"We found that females that heard attractive males beforehand were less attracted to average males than females that heard unattractive males beforehand," Bailey said. "In non-social invertebrates the outcome of male ornament evolution may depend much more on the ability of females to remember information about social encounters than was previously thought.
"Our research shows that insects can learn about each other. They are a lot cleverer than we thought they were. In the past, people have thought of insects somewhat as mindless automatons that just follow certain decision rules. But it is becoming increasingly clear that they have complex cognitive capacities that play an important role."

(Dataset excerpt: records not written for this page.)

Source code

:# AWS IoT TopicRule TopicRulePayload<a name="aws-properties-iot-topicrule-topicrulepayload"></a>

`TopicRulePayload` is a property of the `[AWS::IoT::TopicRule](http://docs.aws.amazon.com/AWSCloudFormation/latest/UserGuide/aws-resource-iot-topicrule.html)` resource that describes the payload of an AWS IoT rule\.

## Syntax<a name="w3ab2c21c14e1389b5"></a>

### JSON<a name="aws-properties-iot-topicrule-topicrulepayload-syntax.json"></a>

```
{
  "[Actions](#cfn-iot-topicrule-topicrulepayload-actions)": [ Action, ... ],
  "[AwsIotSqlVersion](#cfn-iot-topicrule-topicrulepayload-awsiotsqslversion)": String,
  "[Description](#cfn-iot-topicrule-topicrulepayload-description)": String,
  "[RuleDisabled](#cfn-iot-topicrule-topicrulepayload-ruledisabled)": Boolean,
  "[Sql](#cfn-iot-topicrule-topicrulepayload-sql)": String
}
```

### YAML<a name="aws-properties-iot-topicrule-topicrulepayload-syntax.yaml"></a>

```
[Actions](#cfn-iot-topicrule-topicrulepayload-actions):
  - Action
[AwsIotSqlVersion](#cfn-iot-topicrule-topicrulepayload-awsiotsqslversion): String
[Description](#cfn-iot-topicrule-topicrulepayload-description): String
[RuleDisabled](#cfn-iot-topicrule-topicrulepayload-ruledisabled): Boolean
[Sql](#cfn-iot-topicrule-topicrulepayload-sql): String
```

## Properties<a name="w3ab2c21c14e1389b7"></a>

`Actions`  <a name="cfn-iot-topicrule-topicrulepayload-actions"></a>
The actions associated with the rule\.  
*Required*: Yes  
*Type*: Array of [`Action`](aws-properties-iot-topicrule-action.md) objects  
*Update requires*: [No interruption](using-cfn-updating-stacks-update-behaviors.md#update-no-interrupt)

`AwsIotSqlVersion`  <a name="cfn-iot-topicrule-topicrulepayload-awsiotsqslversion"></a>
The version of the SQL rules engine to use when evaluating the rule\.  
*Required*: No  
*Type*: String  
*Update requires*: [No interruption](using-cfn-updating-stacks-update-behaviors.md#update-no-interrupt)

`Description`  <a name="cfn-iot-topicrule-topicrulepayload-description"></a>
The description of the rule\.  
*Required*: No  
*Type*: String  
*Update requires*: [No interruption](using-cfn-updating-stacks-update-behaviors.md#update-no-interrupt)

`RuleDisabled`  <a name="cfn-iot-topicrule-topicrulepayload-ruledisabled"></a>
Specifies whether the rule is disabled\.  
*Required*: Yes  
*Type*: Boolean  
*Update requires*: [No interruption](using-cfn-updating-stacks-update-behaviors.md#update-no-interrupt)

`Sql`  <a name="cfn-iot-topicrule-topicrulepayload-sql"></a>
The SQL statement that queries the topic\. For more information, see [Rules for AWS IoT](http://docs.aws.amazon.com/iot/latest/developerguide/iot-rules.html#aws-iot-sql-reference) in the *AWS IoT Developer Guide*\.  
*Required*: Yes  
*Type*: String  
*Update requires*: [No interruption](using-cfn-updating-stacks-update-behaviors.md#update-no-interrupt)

Zuk, the research paper's only coauthor, and Bailey performed their research in the lab using several hundred field crickets. In their experiments, they exposed all females to an 'average' male song, and assessed the females' responses to it. If the females responded, the researchers inferred that the females found the song attractive.
Then, they manipulated a different set of females' experience beforehand, with some having heard attractive songs, and some having heard unattractive songs. Bailey and Zuk found that those females that heard unattractive songs responded more strongly to the 'average' male than those females that heard the attractive song, showing that prior experience affected perception of attractiveness.
Next in their research, Bailey and Zuk plan to focus on male field crickets.
"Can male crickets learn, too, about other males around them?" Bailey said. "Does it affect their willingness to sing? Or their tendency to engage in aggressive encounters with other males? And does the social environment they experience influence their evaluations of females? We would like to explore these questions."